*What to work on*: A single number is required: how many lines of the listing below include the word "thay".

*Data excerpts*:
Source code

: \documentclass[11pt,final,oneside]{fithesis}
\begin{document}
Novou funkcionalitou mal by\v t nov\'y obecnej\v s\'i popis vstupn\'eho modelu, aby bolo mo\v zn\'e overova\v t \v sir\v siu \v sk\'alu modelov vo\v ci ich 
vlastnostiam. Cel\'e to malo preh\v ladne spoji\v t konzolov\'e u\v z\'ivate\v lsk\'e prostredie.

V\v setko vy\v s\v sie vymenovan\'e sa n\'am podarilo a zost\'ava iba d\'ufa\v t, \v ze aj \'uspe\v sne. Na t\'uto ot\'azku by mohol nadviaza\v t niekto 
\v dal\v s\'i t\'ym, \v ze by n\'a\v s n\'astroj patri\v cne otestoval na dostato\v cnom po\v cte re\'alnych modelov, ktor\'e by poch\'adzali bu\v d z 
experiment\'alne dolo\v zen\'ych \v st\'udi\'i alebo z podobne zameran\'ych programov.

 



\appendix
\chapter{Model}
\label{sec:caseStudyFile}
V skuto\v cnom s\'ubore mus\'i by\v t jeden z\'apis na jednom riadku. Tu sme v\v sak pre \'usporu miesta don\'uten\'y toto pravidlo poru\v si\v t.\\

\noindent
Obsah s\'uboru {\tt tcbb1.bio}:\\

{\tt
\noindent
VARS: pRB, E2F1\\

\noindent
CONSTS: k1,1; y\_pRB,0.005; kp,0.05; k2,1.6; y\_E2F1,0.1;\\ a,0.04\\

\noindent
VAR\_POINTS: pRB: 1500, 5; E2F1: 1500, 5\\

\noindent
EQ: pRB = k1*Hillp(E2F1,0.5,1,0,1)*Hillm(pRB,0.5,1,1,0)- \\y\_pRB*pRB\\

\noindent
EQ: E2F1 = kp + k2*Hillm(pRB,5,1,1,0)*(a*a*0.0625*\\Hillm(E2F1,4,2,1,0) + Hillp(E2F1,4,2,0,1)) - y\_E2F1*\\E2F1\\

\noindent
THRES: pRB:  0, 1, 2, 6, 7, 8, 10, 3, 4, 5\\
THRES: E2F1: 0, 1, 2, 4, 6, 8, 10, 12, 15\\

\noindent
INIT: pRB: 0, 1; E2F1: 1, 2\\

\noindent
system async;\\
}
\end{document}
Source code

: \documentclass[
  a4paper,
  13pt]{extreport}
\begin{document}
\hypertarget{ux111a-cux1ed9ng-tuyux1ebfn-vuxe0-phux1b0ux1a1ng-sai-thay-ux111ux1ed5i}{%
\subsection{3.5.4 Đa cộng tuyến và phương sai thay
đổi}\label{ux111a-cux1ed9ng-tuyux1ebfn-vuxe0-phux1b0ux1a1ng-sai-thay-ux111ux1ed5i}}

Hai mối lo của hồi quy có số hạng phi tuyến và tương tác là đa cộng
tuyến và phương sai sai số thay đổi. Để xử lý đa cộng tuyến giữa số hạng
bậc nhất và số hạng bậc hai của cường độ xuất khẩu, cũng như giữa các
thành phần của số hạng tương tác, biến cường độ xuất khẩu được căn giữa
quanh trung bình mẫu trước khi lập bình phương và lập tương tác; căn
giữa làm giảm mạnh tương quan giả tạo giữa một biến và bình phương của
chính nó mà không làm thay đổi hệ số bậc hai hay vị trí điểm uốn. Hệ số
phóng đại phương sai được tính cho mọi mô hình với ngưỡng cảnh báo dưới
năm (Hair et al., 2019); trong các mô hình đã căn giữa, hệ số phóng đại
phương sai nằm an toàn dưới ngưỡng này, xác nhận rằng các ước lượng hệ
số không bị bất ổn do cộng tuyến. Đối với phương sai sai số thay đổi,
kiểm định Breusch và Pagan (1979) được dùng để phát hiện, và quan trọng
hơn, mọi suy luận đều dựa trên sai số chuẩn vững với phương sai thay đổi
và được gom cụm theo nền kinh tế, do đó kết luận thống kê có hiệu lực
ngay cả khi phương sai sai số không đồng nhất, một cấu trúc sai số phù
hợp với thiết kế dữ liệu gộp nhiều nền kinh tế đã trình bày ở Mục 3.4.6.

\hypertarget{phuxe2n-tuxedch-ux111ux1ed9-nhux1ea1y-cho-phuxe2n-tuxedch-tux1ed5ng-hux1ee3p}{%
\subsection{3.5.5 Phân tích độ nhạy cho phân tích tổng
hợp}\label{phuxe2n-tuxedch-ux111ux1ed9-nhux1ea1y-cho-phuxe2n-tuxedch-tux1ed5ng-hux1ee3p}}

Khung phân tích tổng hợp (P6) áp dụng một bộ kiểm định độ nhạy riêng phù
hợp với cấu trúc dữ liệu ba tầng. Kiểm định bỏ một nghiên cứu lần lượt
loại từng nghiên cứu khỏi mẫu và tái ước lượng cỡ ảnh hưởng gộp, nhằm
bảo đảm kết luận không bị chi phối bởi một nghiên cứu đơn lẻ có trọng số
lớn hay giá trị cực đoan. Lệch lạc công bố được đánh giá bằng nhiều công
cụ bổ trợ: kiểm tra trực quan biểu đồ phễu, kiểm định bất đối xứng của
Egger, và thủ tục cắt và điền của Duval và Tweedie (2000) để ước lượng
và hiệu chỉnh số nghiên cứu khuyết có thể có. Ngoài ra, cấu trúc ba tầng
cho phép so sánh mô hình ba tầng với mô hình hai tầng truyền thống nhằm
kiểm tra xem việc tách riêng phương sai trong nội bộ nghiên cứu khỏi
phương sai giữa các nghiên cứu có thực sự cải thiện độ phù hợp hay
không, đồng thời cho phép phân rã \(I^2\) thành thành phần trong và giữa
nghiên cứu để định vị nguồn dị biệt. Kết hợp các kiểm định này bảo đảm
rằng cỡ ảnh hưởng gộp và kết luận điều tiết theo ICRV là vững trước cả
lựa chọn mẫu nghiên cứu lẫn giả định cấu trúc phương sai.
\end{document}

*Response area*: 7